Usually, assignment is enough for accessing and setting global variables. However, sometimes we need some form of meta-programming, such as when we need to manipulate a global variable whose name is stored in another variable or is somehow computed at run time. To get the value of such a variable, some programmers are tempted to write something like this:

      value = load("return " .. varname)()

If varname is x, for example, the concatenation will result in "return x", which when run achieves the desired result. However, this code involves the creation and compilation of a new chunk, which is somewhat expensive. We can accomplish the same effect with the following code, which is more than an order of magnitude more efficient than the previous one:

      value = _G[varname]

Because the environment is a regular table, we can simply index it with the desired key (the variable name).

In a similar way, we can assign a value to a global variable whose name is computed dynamically by writing _G[varname] = value. Beware, however: some programmers get a little excited with these facilities and end up writing code like _G["a"] = _G["b"], which is just a complicated way to write a = b.

A generalization of the previous problem is to allow fields in the dynamic name, such as "io.read" or "a.b.c.d". If we write _G["io.read"], clearly we will not get the field read from the table io. But we can write a function getfield such that getfield("io.read") returns the expected result. This function is mainly a loop, which starts at _G and evolves field by field:

      function getfield (f)
        local v = _G    -- start with the table of globals
        for w in string.gmatch(f, "[%a_][%w_]*") do
          v = v[w]
        end
        return v
      end

We rely on gmatch to iterate over all identifiers in f.

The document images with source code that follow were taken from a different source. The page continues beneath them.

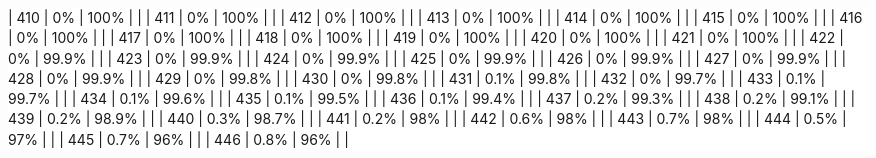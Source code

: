 | 410 | 0% | 100% |  |
| 411 | 0% | 100% |  |
| 412 | 0% | 100% |  |
| 413 | 0% | 100% |  |
| 414 | 0% | 100% |  |
| 415 | 0% | 100% |  |
| 416 | 0% | 100% |  |
| 417 | 0% | 100% |  |
| 418 | 0% | 100% |  |
| 419 | 0% | 100% |  |
| 420 | 0% | 100% |  |
| 421 | 0% | 100% |  |
| 422 | 0% | 99.9% |  |
| 423 | 0% | 99.9% |  |
| 424 | 0% | 99.9% |  |
| 425 | 0% | 99.9% |  |
| 426 | 0% | 99.9% |  |
| 427 | 0% | 99.9% |  |
| 428 | 0% | 99.9% |  |
| 429 | 0% | 99.8% |  |
| 430 | 0% | 99.8% |  |
| 431 | 0.1% | 99.8% |  |
| 432 | 0% | 99.7% |  |
| 433 | 0.1% | 99.7% |  |
| 434 | 0.1% | 99.6% |  |
| 435 | 0.1% | 99.5% |  |
| 436 | 0.1% | 99.4% |  |
| 437 | 0.2% | 99.3% |  |
| 438 | 0.2% | 99.1% |  |
| 439 | 0.2% | 98.9% |  |
| 440 | 0.3% | 98.7% |  |
| 441 | 0.2% | 98% |  |
| 442 | 0.6% | 98% |  |
| 443 | 0.7% | 98% |  |
| 444 | 0.5% | 97% |  |
| 445 | 0.7% | 96% |  |
| 446 | 0.8% | 96% |  |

The corresponding function to set fields is a little more complex. An assignment like a.b.c.d = v is equivalent to the following code:

      local temp = a.b.c
      temp.d = v

That is, we must retrieve up to the last name and then handle this last name separately. The function setfield, in Figure 22.1, “The function setfield, does the task and also creates intermediate tables in a path when they do not exist.

The pattern there captures the field name in the variable w and an optional following dot in the variable d. If a field name is not followed by a dot, then it is the last name.

With the previous functions in place, the next call creates a global table t, another table t.x, and assigns 10 to t.x.y:

      setfield("t.x.y", 10)
      
      print(t.x.y)               --> 10
      print(getfield("t.x.y"))   --> 10

Global variables in Lua do not need declarations. Although this behavior is handy for small programs, in larger programs a simple typo can cause bugs that are difficult to find. However, we can change this behavior if we like. Because Lua keeps its global variables in a regular table, we can use metatables to detect when Lua accesses non-existent variables.

A first approach simply detects any access to absent keys in the global table:

      setmetatable(_G, {
        __newindex = function (_, n)
          error("attempt to write to undeclared variable " .. n, 2)
        end,
        __index = function (_, n)
          error("attempt to read undeclared variable " .. n, 2)
        end,
      })

After this code, any attempt to access a non-existent global variable will trigger an error:

      > print(a)
      stdin:1: attempt to read undeclared variable a

But how do we declare new variables? One option is to use rawset, which bypasses the metamethod:

      function declare (name, initval)
        rawset(_G, name, initval or false)
      end

(The or with false ensures that the new global always gets a value different from nil.)

A simpler option is to restrict assignments to new global variables only inside functions, allowing free assignments in the outer level of a chunk.

To check whether an assignment is in the main chunk, we must use the debug library. The call debug.getinfo(2, "S") returns a table whose field what tells whether the function that called the metamethod is a main chunk, a regular Lua function, or a C function. (We will see debug.getinfo in more detail in the section called “Introspective Facilities”.) Using this function, we can rewrite the __newindex metamethod like this:

        __newindex = function (t, n, v)
          local w = debug.getinfo(2, "S").what
          if w ~= "main" and w ~= "C" then
            error("attempt to write to undeclared variable " .. n, 2)
          end
          rawset(t, n, v)
        end

This new version also accepts assignments from C code, as this kind of code usually knows what it is doing.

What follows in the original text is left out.